The idea of story-as-puzzle crops up a few times here. Philip MacDonald, we are told in the introduction to “The Wood-for-the-Trees,” once said: “The ideal detective story is a sort of competition between the author and the reader.” In “The Hunt Ball,” Freeman Wills Crofts stops his story at a crucial point to ask the reader: “Where had Skeffington given himself away?”

I was disappointed to realize not that I didn’t know, but that I didn’t care. Having a story play out like a riddle gets reductively stale quick. As for MacDonald, if his story was a competition, it was a rigged and silly one. The murderer, we learn, gave himself away by saying too much about the hair color of one of the victims, which Col. Gethryn picked up on when he found a single, matching hair on the killer. Was I supposed to figure that out?

Even Dame Agatha left me flat. Her “Dead Man’s Mirror” showcases overly intricate plotting and atmospherics taken directly from a “Clue” game. How did the eccentric lord of a manor house end up shot in the head without anyone hearing a thing? Even after Poirot explains it for our benefit, the crime comes off as convoluted. Worse, it lacks for the sort of engagement Christie readers expect.

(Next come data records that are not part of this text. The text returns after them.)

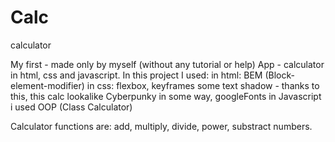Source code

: # Calc
calculator

My first - made only by myself (without any tutorial or help) App - calculator in html, css and javascript.
In this project I used:
in html: BEM (Block-element-modifier)
in css: flexbox, keyframes some text shadow - thanks to this, this calc lookalike Cyberpunky in some way, googleFonts
in Javascript i used OOP (Class Calculator)

Calculator functions are: add, multiply, divide, power, substract numbers.

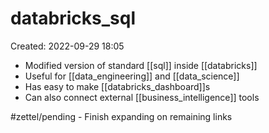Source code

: # databricks_sql
Created: 2022-09-29 18:05

- Modified version of standard [[sql]] inside [[databricks]]
- Useful for [[data_engineering]] and [[data_science]]
- Has easy to make [[databricks_dashboard]]s
- Can also connect external [[business_intelligence]] tools

#zettel/pending - Finish expanding on remaining links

One problem may be that these are short pieces; mysteries do better with more time to breathe. Yet some enjoyable examples of the craft do show up here, like Sayers’ “The Haunted Policeman.” Sayers’ open-ended approach cuts against the grain of Golden Age fiction in many ways; we encounter investigator Wimsey not in Sherlock mode but listing after too much champagne. His interactions with the puzzled bobby of the title are thus pleasurably circuitous. Even though it presents a rather contrived solution, I found myself a happy passenger on this journey.

The best story for that and other reasons, and one of the longer pieces here, is “The Dollar Cheaters.” Other stories in this collection strain at humor, i. e. “A Lesson In Crime” a predictable sort of parody that gives away its ending in the first page. “The Dollar Cheaters” is just funny. Derr Biggers employs formula staples as a set of believable suspects and a locked-room device (here the tycoon’s yacht) but keeps our focus on its principal character, a plucky fellow out of a Harold Lloyd movie.
Earl Derr Biggers, creator of Charlie Chan and author of "The Dollar Cheaters," which was published in the same year as Biggers' death, 1933. Image from Wikipedia.
“The Dollar Cheaters” also offers slapstick, suspense, a very clever misdirection ploy, and a bit of romance that seems a deliberate send-up but coyly enjoyable for that. Even when I noticed the Golden Age formula revving into gear, it was for once a positive, not con or cheat but a waggish nod in the direction of convention which felt like inspired meta-fiction. I’ve never read one of Derr Biggers’ Charlie Chan novels, which “The Dollar Cheaters” revealed as a regrettable oversight.

If I had to pick a third story worth recommending, apart from “The Dollar Cheaters” and “The Haunted Policeman,” it would be “The Yellow Slug.” It has a creepy ambiance, an intriguing theological subtext, and a gripping investigator in Dr. Reggie Fortune.

“No use feelin’ feelings,” he tells another policeman who doesn’t understand Fortune’s “cool” approach to the case. “We have to go on. We want the truth, whatever it is.”

Fortune even employs psychology, not a common tool of Golden Age mystery fiction, to probe a boy’s sense of guilt and thus solve the crime. It wasn’t much of a crime, but Bailey did keep me reading.

With other stories here, it was more a matter of curiosity at what passed for good mystery fiction back in the day. An introduction to this book notes one unifying characteristic of Golden Age detective fiction is “an exhibition of mental gymnastics;” too often this came off as a kind of hollow preening for effect. It’s quite possible these represent the second-rate output of first-rate writers, as is the case here with Christie. Could another compilation with the same writers have produced something worthier of the “Golden Age” moniker?

Maybe Dr. Fortune put it best: “No use feelin’ feelings.”